MUSIC REVIEW OF THE DAY: GRAND FUNK RAILROAD - TRUCK OF FUNK VOL. 1 & 2

For a great big '70's band, one with an armload of gold and platinum albums and two #1 hits, Grand Funk Railroad don't get much respect these days. Actually, they didn't get much respect when they were topping the charts and filling the halls either. Important critics of the day hated them, and they've never overcome that. They're not in the Rock and Roll Hall of Fame, for instance, but I bet almost everybody knows "We're An American Band."

These stuffed boxed sets probably won't change that perception, but they'll please a particular era of hard rockin' fans when music first moved into hockey rinks. They are called Trunk of Funk Vol.1 and 2, and feature the first 12 of the group's albums, up to the time they were dying out. They include a batch of non-album cuts, unedited takes and live versions, beefing all the originals up to an hour or more in length. Funk fans will know there were two distinct eras for the group, the hard-driving, power trio heavy blues-rock start, and then the much cleaner, Top 40 era, when the band dropped the Railroad from the name, and added a keyboard player.

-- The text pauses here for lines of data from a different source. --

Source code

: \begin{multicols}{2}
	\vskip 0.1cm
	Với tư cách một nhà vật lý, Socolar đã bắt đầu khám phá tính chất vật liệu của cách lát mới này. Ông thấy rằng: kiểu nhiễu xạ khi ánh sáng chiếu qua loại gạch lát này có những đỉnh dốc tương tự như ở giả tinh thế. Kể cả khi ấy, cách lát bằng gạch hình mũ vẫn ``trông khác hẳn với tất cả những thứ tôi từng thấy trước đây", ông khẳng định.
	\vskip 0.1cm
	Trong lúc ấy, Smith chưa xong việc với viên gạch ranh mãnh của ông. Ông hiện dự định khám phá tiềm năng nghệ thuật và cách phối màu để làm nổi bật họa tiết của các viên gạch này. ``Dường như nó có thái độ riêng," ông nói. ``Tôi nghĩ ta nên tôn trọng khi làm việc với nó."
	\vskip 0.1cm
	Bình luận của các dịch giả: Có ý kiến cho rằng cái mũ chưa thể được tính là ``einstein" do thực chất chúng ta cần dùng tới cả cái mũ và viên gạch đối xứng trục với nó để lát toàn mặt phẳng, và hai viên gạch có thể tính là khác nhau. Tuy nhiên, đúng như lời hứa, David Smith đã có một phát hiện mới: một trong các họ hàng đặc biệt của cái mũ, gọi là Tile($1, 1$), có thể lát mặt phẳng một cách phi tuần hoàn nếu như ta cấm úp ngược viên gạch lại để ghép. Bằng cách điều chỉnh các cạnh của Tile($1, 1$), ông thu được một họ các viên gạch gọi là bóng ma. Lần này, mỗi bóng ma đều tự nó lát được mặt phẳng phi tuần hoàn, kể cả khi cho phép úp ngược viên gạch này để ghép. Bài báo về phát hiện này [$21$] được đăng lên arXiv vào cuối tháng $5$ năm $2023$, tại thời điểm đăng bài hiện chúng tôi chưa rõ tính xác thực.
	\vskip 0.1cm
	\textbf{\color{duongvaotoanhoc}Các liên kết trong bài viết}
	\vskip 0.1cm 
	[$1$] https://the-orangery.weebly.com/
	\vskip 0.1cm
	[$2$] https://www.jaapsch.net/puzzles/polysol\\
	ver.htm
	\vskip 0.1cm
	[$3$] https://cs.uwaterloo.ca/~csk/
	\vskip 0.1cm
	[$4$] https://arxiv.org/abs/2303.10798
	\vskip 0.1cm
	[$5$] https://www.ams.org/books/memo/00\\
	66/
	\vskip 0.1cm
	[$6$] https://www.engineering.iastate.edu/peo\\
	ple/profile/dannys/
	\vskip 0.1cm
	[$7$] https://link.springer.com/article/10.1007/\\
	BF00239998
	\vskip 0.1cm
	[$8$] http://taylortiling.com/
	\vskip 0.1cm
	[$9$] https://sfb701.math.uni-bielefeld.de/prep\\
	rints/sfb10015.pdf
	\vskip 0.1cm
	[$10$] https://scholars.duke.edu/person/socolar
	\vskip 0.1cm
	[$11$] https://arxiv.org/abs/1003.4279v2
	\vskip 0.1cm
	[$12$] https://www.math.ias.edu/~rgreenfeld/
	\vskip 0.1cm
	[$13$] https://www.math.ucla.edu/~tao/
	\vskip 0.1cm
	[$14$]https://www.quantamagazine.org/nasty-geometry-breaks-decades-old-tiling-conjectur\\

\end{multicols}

The earliest work hasn't dated all that well, with the group struggling to find their own voice in the Cream/Hendrix mode. What they add eventually was in the name all the time, a bit of funk and some basic boogie. They became big favourites live, and on the third album, Closer To Home, developed a rep for some heavy lyrics as well. An edited version of the title cut became their first radio hit, and fit in with the anti-Vietnam war movement. That mix of heaviness and party tunes took off with Live Album, which went double platinum in 1970. Two more albums followed in 1971, Survival and E Pluribus Funk, which featured the hit Footstompin' Music, which had the kids rockin'. All that hard work, six albums in three years, was paying off big-time.

The band decided to go for a bigger sound by adding keyboardist Craig Frost at that time, but more importantly, they found out their longtime manager Terry Knight was taking most of their money, so he was let go. A new direction was called for, and in came a top gun in producer Todd Rundgren, for We're An American Band. Another changed was drummer Don Brewer's increased role. He sang that hit, which used to be the sole job of guitarist Mark Farner, and also was allowed to write several of the cuts, alone or with Farner. It was almost a whole new group. Some purists prefer the louder, looser version of the band, but really they were making better albums now, and that was reflected in the charts. Shinin' On brought them another huge success, and featured their surprise hit cover of the oldie The Loco-motion. Then came Some Kind Of Wonderful, and the excellent but soft rocker Bad Time.

But the group was disintegrating, and they had lost their core hard rock audience. Pop fans are more fickle, and when the ho-hum Born To Die in 1976 did just that, without any hits, the group was ready to wrap it up. That's where the second box ends, although interestingly they did regroup later that year for the chance to make a final album with Frank Zappa producing, which isn't included here and wouldn't add much anyway. Various reunions and even a couple of new albums were done in the '80's, and a version without Farner and Frost has kept touring, but the confusing history of the band has kept them from being remembered with the greats.